[Excerpts from a dataset]
***

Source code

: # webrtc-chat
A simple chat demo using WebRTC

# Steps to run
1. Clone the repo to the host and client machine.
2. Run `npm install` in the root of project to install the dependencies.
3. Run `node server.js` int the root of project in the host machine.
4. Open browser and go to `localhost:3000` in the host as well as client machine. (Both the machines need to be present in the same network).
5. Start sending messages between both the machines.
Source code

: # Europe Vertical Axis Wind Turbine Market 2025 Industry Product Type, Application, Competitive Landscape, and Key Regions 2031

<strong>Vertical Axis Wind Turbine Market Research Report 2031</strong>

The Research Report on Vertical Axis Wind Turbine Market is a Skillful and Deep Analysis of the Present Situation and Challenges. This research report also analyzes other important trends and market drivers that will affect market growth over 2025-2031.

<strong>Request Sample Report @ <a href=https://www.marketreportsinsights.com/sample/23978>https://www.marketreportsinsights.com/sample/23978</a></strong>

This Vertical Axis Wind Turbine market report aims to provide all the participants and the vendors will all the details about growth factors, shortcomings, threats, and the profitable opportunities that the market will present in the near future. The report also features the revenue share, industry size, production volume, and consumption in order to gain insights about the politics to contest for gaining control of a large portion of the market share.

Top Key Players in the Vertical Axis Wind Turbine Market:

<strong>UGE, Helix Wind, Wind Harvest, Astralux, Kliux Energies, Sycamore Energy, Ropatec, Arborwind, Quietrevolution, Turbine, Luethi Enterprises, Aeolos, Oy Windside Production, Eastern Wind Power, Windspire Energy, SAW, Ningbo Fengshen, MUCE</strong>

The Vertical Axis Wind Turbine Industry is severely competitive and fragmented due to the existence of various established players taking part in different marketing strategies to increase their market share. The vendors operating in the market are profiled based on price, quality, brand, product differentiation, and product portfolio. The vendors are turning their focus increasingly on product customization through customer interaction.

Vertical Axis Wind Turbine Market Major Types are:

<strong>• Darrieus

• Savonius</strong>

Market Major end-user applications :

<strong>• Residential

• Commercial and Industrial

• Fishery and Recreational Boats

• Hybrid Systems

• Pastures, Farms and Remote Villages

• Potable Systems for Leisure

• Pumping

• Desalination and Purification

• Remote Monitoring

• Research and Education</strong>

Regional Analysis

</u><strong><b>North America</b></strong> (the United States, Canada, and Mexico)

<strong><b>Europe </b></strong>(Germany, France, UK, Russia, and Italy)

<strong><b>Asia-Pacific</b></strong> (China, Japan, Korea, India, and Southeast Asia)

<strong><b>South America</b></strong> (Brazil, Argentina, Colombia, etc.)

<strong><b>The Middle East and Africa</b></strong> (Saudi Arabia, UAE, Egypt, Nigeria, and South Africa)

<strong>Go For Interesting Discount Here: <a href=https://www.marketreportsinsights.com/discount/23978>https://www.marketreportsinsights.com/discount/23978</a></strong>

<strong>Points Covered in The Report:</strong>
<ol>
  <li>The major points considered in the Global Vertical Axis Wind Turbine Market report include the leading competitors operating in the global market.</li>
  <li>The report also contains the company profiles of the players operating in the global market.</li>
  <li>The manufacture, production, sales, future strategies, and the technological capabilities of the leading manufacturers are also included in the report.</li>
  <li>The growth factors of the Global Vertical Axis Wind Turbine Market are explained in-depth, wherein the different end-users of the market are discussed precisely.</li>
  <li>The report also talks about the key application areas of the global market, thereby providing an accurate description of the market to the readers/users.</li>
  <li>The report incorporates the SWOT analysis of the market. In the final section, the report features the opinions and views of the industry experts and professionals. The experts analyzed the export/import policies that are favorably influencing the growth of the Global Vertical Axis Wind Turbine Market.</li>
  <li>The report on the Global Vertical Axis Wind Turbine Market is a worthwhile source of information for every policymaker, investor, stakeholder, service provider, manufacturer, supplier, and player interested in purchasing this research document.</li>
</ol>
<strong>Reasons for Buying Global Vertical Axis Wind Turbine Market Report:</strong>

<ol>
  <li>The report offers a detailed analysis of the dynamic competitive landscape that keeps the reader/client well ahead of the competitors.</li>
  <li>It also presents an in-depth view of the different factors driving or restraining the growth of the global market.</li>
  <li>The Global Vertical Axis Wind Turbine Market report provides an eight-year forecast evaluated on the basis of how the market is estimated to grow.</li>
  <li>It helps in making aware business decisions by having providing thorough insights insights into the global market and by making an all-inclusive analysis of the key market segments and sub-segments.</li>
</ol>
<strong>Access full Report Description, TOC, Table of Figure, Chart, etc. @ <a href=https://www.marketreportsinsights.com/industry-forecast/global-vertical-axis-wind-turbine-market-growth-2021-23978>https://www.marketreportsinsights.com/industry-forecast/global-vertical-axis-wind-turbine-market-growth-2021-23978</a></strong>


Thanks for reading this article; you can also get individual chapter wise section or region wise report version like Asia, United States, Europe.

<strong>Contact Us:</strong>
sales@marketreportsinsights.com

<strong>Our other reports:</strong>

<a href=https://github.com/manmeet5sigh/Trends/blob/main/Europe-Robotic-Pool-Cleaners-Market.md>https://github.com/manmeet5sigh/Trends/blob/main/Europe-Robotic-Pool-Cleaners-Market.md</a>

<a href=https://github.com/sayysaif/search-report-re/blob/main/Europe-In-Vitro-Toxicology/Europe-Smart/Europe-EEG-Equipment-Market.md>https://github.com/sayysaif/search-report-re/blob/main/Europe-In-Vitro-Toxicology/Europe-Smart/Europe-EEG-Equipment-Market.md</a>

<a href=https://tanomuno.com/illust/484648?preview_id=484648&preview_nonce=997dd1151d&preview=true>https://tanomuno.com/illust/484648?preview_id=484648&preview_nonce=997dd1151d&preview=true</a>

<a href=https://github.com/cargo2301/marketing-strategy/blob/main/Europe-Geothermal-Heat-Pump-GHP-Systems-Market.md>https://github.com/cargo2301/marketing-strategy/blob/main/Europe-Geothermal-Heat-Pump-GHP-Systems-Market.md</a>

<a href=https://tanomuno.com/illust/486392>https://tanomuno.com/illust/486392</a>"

***

DIRECTIONS FOR THIS TASK =>
Copy each record from above exactly, and include every line.

EXERCISE SOLUTION =>
Source code

: # webrtc-chat
A simple chat demo using WebRTC

# Steps to run
1. Clone the repo to the host and client machine.
2. Run `npm install` in the root of project to install the dependencies.
3. Run `node server.js` int the root of project in the host machine.
4. Open browser and go to `localhost:3000` in the host as well as client machine. (Both the machines need to be present in the same network).
5. Start sending messages between both the machines.
Source code

: # Europe Vertical Axis Wind Turbine Market 2025 Industry Product Type, Application, Competitive Landscape, and Key Regions 2031

<strong>Vertical Axis Wind Turbine Market Research Report 2031</strong>

The Research Report on Vertical Axis Wind Turbine Market is a Skillful and Deep Analysis of the Present Situation and Challenges. This research report also analyzes other important trends and market drivers that will affect market growth over 2025-2031.

<strong>Request Sample Report @ <a href=https://www.marketreportsinsights.com/sample/23978>https://www.marketreportsinsights.com/sample/23978</a></strong>

This Vertical Axis Wind Turbine market report aims to provide all the participants and the vendors will all the details about growth factors, shortcomings, threats, and the profitable opportunities that the market will present in the near future. The report also features the revenue share, industry size, production volume, and consumption in order to gain insights about the politics to contest for gaining control of a large portion of the market share.

Top Key Players in the Vertical Axis Wind Turbine Market:

<strong>UGE, Helix Wind, Wind Harvest, Astralux, Kliux Energies, Sycamore Energy, Ropatec, Arborwind, Quietrevolution, Turbine, Luethi Enterprises, Aeolos, Oy Windside Production, Eastern Wind Power, Windspire Energy, SAW, Ningbo Fengshen, MUCE</strong>

The Vertical Axis Wind Turbine Industry is severely competitive and fragmented due to the existence of various established players taking part in different marketing strategies to increase their market share. The vendors operating in the market are profiled based on price, quality, brand, product differentiation, and product portfolio. The vendors are turning their focus increasingly on product customization through customer interaction.

Vertical Axis Wind Turbine Market Major Types are:

<strong>• Darrieus

• Savonius</strong>

Market Major end-user applications :

<strong>• Residential

• Commercial and Industrial

• Fishery and Recreational Boats

• Hybrid Systems

• Pastures, Farms and Remote Villages

• Potable Systems for Leisure

• Pumping

• Desalination and Purification

• Remote Monitoring

• Research and Education</strong>

Regional Analysis

</u><strong><b>North America</b></strong> (the United States, Canada, and Mexico)

<strong><b>Europe </b></strong>(Germany, France, UK, Russia, and Italy)

<strong><b>Asia-Pacific</b></strong> (China, Japan, Korea, India, and Southeast Asia)

<strong><b>South America</b></strong> (Brazil, Argentina, Colombia, etc.)

<strong><b>The Middle East and Africa</b></strong> (Saudi Arabia, UAE, Egypt, Nigeria, and South Africa)

<strong>Go For Interesting Discount Here: <a href=https://www.marketreportsinsights.com/discount/23978>https://www.marketreportsinsights.com/discount/23978</a></strong>

<strong>Points Covered in The Report:</strong>
<ol>
  <li>The major points considered in the Global Vertical Axis Wind Turbine Market report include the leading competitors operating in the global market.</li>
  <li>The report also contains the company profiles of the players operating in the global market.</li>
  <li>The manufacture, production, sales, future strategies, and the technological capabilities of the leading manufacturers are also included in the report.</li>
  <li>The growth factors of the Global Vertical Axis Wind Turbine Market are explained in-depth, wherein the different end-users of the market are discussed precisely.</li>
  <li>The report also talks about the key application areas of the global market, thereby providing an accurate description of the market to the readers/users.</li>
  <li>The report incorporates the SWOT analysis of the market. In the final section, the report features the opinions and views of the industry experts and professionals. The experts analyzed the export/import policies that are favorably influencing the growth of the Global Vertical Axis Wind Turbine Market.</li>
  <li>The report on the Global Vertical Axis Wind Turbine Market is a worthwhile source of information for every policymaker, investor, stakeholder, service provider, manufacturer, supplier, and player interested in purchasing this research document.</li>
</ol>
<strong>Reasons for Buying Global Vertical Axis Wind Turbine Market Report:</strong>

<ol>
  <li>The report offers a detailed analysis of the dynamic competitive landscape that keeps the reader/client well ahead of the competitors.</li>
  <li>It also presents an in-depth view of the different factors driving or restraining the growth of the global market.</li>
  <li>The Global Vertical Axis Wind Turbine Market report provides an eight-year forecast evaluated on the basis of how the market is estimated to grow.</li>
  <li>It helps in making aware business decisions by having providing thorough insights insights into the global market and by making an all-inclusive analysis of the key market segments and sub-segments.</li>
</ol>
<strong>Access full Report Description, TOC, Table of Figure, Chart, etc. @ <a href=https://www.marketreportsinsights.com/industry-forecast/global-vertical-axis-wind-turbine-market-growth-2021-23978>https://www.marketreportsinsights.com/industry-forecast/global-vertical-axis-wind-turbine-market-growth-2021-23978</a></strong>


Thanks for reading this article; you can also get individual chapter wise section or region wise report version like Asia, United States, Europe.

<strong>Contact Us:</strong>
sales@marketreportsinsights.com

<strong>Our other reports:</strong>

<a href=https://github.com/manmeet5sigh/Trends/blob/main/Europe-Robotic-Pool-Cleaners-Market.md>https://github.com/manmeet5sigh/Trends/blob/main/Europe-Robotic-Pool-Cleaners-Market.md</a>

<a href=https://github.com/sayysaif/search-report-re/blob/main/Europe-In-Vitro-Toxicology/Europe-Smart/Europe-EEG-Equipment-Market.md>https://github.com/sayysaif/search-report-re/blob/main/Europe-In-Vitro-Toxicology/Europe-Smart/Europe-EEG-Equipment-Market.md</a>

<a href=https://tanomuno.com/illust/484648?preview_id=484648&preview_nonce=997dd1151d&preview=true>https://tanomuno.com/illust/484648?preview_id=484648&preview_nonce=997dd1151d&preview=true</a>

<a href=https://github.com/cargo2301/marketing-strategy/blob/main/Europe-Geothermal-Heat-Pump-GHP-Systems-Market.md>https://github.com/cargo2301/marketing-strategy/blob/main/Europe-Geothermal-Heat-Pump-GHP-Systems-Market.md</a>

<a href=https://tanomuno.com/illust/486392>https://tanomuno.com/illust/486392</a>"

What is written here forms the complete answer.